New York City, June 9, 2013

★★★★ The odds on the long-term bet had turned bleak, at nearly the last minute, but now here was the payoff after all: The sky over the apartment building’s deck was clear, all clear, devoid of anything that might even slightly resemble a threat. Decorations could be taped down to dry paving blocks, paper streamers wrapped around dry railings. The wind sent bunches of newly inflated balloons, weighted with mere rolls of masking tape, retreating down the hallway; the balloons would need to taken outside and tied down one by one. Some of the children — with their short time horizons, their indifference to the perils of how things could have been — saw fit to complain aloud that they were awfully hot under all that sun.
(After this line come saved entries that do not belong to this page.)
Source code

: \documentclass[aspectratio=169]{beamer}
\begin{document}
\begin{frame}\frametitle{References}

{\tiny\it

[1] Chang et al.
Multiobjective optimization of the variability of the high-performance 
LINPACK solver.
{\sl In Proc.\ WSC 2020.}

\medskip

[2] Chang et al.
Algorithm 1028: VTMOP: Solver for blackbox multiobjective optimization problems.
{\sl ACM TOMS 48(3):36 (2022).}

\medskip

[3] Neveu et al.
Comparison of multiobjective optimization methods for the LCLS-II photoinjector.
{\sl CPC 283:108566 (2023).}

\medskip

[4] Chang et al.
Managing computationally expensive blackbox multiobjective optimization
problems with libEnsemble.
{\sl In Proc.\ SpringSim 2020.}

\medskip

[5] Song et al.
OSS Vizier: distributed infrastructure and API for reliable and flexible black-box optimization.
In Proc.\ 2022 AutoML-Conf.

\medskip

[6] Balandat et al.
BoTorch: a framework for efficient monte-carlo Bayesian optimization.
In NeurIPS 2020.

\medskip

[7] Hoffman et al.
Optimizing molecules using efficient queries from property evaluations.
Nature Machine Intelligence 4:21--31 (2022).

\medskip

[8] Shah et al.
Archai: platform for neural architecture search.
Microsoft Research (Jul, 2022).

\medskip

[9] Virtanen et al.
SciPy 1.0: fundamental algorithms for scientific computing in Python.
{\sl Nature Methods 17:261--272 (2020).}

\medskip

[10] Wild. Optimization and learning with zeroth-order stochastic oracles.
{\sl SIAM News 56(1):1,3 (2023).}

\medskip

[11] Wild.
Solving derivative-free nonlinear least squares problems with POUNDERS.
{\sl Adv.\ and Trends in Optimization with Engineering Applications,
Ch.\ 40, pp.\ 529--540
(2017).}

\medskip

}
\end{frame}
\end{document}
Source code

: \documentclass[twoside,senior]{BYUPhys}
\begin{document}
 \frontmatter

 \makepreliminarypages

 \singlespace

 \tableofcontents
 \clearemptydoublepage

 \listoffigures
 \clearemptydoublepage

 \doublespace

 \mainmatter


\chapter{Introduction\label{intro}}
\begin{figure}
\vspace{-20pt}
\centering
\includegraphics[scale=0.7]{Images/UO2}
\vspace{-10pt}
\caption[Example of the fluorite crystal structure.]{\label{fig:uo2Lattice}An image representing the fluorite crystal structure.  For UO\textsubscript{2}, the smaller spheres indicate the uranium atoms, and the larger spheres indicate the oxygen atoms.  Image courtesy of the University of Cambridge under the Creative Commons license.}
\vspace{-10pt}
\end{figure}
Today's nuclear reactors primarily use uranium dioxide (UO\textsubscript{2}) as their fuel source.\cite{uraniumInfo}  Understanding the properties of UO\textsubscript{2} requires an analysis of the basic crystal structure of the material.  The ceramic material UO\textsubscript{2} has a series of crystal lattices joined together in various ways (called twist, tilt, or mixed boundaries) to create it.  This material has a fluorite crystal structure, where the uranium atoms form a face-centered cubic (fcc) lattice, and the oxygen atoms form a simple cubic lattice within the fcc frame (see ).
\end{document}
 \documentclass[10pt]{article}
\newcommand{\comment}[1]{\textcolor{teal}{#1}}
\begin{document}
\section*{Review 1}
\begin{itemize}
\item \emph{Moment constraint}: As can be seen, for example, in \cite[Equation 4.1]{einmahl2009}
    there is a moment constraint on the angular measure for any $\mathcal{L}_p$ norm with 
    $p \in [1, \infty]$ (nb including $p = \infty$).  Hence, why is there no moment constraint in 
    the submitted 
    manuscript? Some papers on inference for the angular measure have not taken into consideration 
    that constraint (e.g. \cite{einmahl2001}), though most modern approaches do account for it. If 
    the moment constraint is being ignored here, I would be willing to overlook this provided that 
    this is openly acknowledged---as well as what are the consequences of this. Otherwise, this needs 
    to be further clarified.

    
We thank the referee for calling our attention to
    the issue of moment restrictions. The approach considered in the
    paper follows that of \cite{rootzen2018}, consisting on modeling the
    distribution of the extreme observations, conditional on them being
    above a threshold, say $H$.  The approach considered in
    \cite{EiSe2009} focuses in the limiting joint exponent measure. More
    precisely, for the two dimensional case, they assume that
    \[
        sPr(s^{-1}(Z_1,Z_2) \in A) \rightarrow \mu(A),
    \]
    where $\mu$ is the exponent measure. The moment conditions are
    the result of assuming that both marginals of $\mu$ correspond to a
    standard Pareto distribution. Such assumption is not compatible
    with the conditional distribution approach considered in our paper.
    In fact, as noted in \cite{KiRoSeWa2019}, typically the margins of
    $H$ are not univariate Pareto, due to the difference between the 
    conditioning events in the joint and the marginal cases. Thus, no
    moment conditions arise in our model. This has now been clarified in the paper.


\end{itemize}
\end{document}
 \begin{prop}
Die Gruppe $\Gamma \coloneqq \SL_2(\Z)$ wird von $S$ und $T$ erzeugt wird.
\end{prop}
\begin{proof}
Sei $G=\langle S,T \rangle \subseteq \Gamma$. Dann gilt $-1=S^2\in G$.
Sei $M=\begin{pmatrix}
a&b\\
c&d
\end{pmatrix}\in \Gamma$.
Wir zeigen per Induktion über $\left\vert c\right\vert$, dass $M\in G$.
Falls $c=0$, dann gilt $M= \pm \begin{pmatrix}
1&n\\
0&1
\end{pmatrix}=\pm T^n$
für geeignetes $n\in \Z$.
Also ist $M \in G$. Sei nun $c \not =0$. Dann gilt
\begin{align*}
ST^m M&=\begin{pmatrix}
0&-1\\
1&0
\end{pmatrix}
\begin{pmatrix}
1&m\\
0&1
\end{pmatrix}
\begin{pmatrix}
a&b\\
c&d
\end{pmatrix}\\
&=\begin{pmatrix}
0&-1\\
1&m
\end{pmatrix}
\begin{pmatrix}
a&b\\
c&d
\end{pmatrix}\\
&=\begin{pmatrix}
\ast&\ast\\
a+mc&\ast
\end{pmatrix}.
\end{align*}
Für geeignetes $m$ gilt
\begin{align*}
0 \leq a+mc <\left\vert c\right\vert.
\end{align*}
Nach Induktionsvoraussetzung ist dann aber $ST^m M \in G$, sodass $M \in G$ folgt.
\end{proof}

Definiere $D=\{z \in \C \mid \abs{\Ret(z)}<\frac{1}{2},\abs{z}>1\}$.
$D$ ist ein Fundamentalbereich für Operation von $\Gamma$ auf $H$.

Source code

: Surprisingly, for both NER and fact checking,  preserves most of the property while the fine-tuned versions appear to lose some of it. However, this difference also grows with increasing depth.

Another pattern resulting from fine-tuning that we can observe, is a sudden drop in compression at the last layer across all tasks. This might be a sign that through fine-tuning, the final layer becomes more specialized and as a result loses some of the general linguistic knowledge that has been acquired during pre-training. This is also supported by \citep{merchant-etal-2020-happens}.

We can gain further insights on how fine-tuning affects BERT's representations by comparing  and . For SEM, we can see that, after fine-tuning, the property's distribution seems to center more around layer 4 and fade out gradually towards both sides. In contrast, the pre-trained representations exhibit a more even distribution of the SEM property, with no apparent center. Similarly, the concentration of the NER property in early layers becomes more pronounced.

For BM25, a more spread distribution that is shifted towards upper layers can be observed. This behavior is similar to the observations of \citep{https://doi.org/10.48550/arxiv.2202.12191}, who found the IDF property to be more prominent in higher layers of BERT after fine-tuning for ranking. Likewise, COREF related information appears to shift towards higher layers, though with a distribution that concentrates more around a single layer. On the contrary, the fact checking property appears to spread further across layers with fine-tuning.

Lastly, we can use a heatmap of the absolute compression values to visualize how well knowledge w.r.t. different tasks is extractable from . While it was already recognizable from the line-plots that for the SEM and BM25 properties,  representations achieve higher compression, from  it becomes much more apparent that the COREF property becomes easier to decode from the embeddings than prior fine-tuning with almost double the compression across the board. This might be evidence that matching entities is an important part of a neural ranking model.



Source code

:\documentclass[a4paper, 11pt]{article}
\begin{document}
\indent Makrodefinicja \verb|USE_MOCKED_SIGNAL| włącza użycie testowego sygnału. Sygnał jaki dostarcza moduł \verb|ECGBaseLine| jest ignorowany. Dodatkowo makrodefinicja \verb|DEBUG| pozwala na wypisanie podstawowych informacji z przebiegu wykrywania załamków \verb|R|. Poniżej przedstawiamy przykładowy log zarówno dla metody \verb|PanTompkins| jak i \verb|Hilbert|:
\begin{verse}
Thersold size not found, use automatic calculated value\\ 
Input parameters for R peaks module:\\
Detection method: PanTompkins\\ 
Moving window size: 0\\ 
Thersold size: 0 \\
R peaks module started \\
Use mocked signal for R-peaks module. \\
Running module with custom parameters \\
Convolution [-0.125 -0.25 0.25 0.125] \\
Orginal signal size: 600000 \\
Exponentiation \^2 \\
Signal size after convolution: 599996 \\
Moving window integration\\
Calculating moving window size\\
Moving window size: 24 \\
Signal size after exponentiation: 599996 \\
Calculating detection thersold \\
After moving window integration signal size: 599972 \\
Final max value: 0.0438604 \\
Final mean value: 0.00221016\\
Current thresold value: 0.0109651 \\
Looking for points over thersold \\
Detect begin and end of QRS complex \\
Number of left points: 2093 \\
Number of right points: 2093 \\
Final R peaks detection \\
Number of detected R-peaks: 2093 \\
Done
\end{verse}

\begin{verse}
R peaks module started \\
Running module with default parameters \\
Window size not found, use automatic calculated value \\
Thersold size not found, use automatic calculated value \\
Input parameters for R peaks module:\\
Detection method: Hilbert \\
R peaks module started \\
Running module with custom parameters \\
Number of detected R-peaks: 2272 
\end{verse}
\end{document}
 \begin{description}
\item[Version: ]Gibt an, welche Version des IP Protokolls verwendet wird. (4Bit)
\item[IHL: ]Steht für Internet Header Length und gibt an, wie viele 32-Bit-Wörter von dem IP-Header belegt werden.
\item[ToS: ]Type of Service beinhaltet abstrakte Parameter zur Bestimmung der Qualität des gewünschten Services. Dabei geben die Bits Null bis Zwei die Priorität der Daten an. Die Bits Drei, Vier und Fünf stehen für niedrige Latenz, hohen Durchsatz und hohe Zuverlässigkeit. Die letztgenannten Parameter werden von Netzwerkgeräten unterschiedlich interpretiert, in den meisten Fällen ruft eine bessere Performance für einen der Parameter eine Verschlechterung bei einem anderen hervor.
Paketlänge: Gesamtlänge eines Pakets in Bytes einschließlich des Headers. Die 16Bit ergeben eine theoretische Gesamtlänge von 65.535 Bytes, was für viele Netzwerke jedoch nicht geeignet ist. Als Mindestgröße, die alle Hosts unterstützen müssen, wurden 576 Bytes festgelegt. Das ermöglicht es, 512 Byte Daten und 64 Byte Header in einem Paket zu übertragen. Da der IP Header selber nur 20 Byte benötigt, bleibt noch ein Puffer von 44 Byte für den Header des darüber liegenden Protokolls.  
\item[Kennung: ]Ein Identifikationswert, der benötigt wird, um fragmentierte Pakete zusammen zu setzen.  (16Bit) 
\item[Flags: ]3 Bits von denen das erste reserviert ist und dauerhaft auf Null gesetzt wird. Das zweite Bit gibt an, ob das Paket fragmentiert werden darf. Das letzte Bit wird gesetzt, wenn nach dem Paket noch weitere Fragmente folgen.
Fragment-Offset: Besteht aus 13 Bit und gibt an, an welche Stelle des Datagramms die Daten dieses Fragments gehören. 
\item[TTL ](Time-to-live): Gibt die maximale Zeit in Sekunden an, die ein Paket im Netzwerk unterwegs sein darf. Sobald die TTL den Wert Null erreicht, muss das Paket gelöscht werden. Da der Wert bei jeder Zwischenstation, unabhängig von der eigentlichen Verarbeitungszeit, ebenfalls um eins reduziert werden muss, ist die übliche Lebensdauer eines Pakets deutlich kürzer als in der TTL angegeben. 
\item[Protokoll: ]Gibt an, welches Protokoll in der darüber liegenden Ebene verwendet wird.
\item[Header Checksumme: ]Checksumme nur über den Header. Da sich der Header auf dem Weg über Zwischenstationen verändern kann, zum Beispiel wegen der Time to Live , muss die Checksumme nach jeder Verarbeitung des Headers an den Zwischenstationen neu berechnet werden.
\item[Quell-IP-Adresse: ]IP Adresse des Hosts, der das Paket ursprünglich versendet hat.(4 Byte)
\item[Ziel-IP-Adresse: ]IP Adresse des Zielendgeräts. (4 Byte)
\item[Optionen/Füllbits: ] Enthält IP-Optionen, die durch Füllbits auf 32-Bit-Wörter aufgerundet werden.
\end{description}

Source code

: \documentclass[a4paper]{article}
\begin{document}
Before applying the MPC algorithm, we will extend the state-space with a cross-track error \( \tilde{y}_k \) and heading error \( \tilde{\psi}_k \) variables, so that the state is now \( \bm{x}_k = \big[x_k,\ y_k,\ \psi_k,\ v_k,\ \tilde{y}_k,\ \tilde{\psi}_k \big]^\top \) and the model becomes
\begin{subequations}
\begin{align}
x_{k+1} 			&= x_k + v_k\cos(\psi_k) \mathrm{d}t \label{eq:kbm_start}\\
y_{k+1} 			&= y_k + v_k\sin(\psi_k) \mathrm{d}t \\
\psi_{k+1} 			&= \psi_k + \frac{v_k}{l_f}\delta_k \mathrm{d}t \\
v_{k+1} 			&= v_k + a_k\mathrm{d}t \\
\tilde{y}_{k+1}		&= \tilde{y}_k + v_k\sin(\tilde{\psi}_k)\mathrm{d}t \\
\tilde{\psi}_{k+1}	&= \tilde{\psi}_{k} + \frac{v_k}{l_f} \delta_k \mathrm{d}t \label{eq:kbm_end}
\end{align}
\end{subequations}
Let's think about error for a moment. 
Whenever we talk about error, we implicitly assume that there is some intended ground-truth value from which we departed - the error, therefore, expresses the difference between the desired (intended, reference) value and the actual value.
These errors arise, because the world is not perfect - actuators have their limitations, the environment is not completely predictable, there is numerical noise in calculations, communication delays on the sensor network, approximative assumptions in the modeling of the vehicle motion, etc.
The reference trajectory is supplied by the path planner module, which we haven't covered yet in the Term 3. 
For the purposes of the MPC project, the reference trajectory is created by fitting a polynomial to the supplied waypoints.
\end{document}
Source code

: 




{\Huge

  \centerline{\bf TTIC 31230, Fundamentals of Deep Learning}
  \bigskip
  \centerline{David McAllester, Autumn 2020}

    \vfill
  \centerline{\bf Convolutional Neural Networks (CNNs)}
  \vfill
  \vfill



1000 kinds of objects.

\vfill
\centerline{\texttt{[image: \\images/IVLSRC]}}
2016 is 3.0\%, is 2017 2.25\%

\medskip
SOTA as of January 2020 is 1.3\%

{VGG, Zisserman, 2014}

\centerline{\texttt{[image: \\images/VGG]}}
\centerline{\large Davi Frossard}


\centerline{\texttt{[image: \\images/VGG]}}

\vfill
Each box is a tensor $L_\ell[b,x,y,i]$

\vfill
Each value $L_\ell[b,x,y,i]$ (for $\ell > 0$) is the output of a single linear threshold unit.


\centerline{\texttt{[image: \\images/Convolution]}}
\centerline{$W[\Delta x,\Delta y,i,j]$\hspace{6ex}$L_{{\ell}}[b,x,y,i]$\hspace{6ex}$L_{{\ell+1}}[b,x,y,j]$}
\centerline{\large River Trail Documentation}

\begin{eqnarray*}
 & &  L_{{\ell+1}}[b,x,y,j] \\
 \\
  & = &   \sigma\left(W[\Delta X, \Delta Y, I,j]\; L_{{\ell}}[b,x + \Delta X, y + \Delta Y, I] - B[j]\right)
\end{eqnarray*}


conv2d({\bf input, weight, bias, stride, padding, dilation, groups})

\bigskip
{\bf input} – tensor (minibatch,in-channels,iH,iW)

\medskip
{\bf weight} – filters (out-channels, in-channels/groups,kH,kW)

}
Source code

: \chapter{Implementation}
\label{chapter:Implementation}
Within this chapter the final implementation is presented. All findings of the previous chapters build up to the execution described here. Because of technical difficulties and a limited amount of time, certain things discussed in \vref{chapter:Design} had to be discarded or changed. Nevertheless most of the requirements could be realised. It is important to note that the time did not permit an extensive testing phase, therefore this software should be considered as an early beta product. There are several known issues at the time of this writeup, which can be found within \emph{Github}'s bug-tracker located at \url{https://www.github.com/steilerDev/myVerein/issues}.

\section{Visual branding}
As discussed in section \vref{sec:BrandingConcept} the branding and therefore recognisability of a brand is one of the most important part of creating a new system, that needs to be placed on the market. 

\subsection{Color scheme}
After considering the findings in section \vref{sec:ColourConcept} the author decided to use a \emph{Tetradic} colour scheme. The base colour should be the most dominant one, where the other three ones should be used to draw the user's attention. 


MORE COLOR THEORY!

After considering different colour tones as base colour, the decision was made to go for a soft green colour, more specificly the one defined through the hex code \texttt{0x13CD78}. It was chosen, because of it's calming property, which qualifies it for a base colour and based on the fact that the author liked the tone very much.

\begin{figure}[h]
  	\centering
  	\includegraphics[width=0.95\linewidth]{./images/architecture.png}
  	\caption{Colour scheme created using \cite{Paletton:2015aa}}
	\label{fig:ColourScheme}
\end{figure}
But there was the shade and air conditioning of the playroom for them to retreat into. In the playroom, it was rumored, entropy and animal spirits were rampant. Out on the deck, though, the sunshine was baking the children into spells of near tractability. Ice melted and soaked through the bottoms of the paper cups of popcorn. A gust yanked a balloon loose, yet kept it low and horizontal long enough to be run down and recaptured. The birthday boy was flushed and a little glazed over. The first match blew out. The second match blew out. The third. The fourth. More. Barely scorched matchsticks were piling up. The wick on the numeral 6 candle caught briefly and went out again. Indoors, with a lighter, it caught for real. On the way back out the doorway, out it went. Again the lighter, sheltered by hands and cardboard — the cupcake and flame thrust quickly at the birthday boy — makeawishmakeawish — and the breath of childhood finally prevailed. Two hours of battering by the wind had visibly shrunk the balloons, and their ribbons were so twisted and braided that they seemed to have been fused into a single solid rope. With a little work, and a pull from the top, it was still possible to extricate a parting gift for each child, a short-lived but still buoyant keepsake.